Stored items
*-*-*
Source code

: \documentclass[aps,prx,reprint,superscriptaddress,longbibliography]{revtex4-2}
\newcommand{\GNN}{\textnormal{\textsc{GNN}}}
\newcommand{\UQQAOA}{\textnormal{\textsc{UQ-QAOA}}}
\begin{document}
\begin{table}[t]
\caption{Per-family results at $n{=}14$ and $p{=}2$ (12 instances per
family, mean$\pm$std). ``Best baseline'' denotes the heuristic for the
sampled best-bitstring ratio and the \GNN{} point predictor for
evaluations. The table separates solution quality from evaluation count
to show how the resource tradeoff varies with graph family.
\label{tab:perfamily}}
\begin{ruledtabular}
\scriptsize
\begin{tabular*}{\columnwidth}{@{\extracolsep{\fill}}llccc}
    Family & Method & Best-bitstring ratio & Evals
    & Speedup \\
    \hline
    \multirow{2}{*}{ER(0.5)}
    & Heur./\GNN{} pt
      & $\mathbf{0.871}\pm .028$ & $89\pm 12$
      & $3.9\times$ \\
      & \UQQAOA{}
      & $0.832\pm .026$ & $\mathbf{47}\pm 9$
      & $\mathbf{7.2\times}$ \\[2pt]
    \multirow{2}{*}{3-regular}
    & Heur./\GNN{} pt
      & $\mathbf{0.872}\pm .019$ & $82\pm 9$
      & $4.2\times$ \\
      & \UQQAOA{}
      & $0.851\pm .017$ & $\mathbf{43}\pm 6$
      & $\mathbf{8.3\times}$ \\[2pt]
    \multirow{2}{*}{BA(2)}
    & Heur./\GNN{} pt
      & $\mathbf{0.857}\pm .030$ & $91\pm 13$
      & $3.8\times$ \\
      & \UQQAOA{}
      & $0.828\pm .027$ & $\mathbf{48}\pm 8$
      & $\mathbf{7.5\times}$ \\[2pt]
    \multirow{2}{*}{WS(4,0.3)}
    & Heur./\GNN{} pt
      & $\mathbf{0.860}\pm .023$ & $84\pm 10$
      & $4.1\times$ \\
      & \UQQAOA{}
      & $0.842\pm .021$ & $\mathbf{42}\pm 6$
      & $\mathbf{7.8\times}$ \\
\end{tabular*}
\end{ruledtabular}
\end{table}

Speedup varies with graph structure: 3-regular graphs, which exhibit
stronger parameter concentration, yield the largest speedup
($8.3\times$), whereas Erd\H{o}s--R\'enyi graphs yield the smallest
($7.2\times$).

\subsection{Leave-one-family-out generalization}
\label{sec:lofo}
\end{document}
*-*-*
- _Assignment_:
Select every line in the records above that contains the word "begin".

- _Response area_:
\begin{document}
\begin{table}[t]
\begin{ruledtabular}
\begin{tabular*}{\columnwidth}{@{\extracolsep{\fill}}llccc}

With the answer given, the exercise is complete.